The present composition, is dominated by blasts of almost-overwhelming colour, most particularly in the upper half of the composition, where the still life of roses is set against an exotic Japoniste backdrop of cloth or wallpaper which provides a powerful foil for the vase of roses and the white table cloth on which it stands. It has been widely remarked that colour was Hunter’s primary hallmark. John Ressich, in the forward to Hunter’s 1932 Memorial Exhibition catalogue wrote ‘Colour drew him like a magnet and he could find it everywhere – in a Fife hamlet – the canals of Venice – the foothills and the plages of the Riviera – a Scottish loch – the parks of London’, and Hunter himself wrote, ‘Everyone must choose his own way, and mine will be the way of colour’. Still Life with Roses and Fruit shows Hunter at the height of his powers as true Colourist painter, working in the still life idiom. It is imbued with the colour influence of Pierre Matisse and shows knowledge of Hunter’s examination of Cézanne’s theories on colour and composition.

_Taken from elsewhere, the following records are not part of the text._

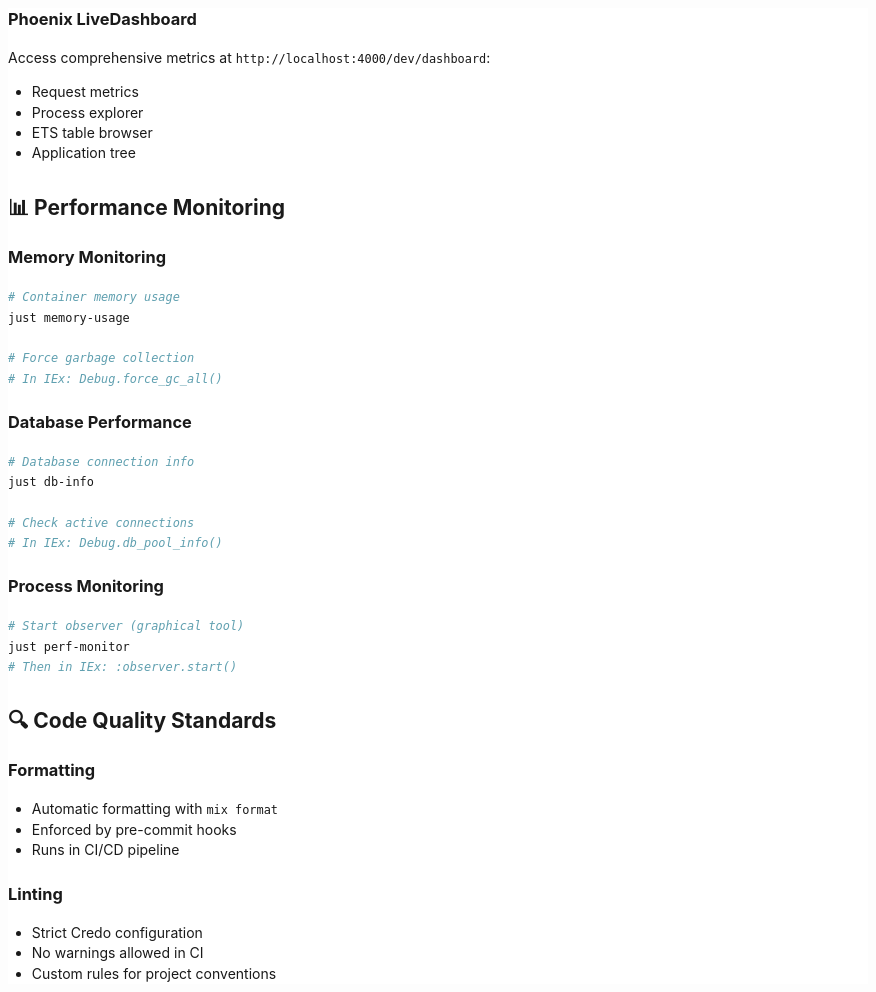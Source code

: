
 ```elixir
```

### Phoenix LiveDashboard

Access comprehensive metrics at `http://localhost:4000/dev/dashboard`:
- Request metrics
- Process explorer
- ETS table browser
- Application tree

## 📊 Performance Monitoring

### Memory Monitoring

```bash
# Container memory usage
just memory-usage

# Force garbage collection
# In IEx: Debug.force_gc_all()
```

### Database Performance

```bash
# Database connection info
just db-info

# Check active connections
# In IEx: Debug.db_pool_info()
```

### Process Monitoring

```bash
# Start observer (graphical tool)
just perf-monitor
# Then in IEx: :observer.start()
```

## 🔍 Code Quality Standards

### Formatting

- Automatic formatting with `mix format`
- Enforced by pre-commit hooks
- Runs in CI/CD pipeline

### Linting

- Strict Credo configuration
- No warnings allowed in CI
- Custom rules for project conventions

S.J. Peploe, friend a fellow Scottish Colourist commented that ‘Hunter at his best […] is as fine as any Matisse’.
Still Life with Roses and Fruit has never been sold and has not been exhibited previously. It was originally acquired from the artist by Dr Ronald Alexander Stewart and it has remained in his family, by descent, ever since. Hunter was a patient of Dr Stewart, General Medical Practitioner in the West End of Glasgow in the 1920s. The present work is one of two oil on canvas still life compositions given to Dr Stewart by Hunter, while the paint was still wet. The corresponding still life is of the same dimensions and has the same frame as Still Life with Roses and Fruit. It is also known that Hunter painted a portrait of Dr Stewart, however, its whereabouts is no longer known.
T.J. Honeyman, the artist’s close friend and biographer wrote ‘When you read the story of his life in the light of his work it will not be difficult to give a name to his pictures. You will not ask to see ‘a painting by Leslie Hunter’ – you simply say, ‘a Leslie Hunter’ – some day it may be ‘a Hunter’. There is really nothing abstruse or intricate about this, for it is the formula for all art worthy of survival’ (see T. Honeyman, Introducing Leslie Hunter, London, 1937, pp. 213-214).

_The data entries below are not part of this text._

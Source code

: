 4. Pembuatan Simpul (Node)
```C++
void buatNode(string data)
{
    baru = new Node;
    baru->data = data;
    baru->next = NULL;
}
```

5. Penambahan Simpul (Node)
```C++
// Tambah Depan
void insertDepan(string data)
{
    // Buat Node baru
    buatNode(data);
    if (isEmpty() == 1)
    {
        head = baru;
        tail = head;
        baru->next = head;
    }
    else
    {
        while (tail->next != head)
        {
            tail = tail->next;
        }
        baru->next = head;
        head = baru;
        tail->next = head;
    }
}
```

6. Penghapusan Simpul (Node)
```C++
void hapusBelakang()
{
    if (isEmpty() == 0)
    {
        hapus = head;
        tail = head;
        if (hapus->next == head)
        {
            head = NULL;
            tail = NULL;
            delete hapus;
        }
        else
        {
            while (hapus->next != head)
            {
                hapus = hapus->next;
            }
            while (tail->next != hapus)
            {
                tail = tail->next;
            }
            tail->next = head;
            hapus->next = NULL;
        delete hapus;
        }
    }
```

Dr Ronald Alexander Stewart (1891-1963) was a General Practitioner in the West End of Glasgow during the 1920s, having served in the R.A.M. Corps during the First World War. In January 1917 he married Mary Young, who as a young woman went to art school in Glasgow and was very interested in local artists. They lived together in Glasgow at 5 Ashton Terrace until the mid 1930s, with Dr Stewart running his practice from home – which was also where his son was born in 1922 and his daughter 12 years later. They subsequently moved to 40 Balshagray Avenue, from where he continued to practise to great repute. Both of his children continued the family career in medicine, his son specialising in psychiatry. Other doctors in Glasgow would send my Dr Stewart cases that related to his interest in ‘psychological medicine’ and this is how he came to treat the artist, G.L. Hunter. Dr Stewart’s son remembered, as a boy, the arrival of the paintings and their causing great excitement and that they were ‘still wet’. He recalls they had to wait a considerable time to frame them and add glass. They still have the original frames, however, the glass was removed.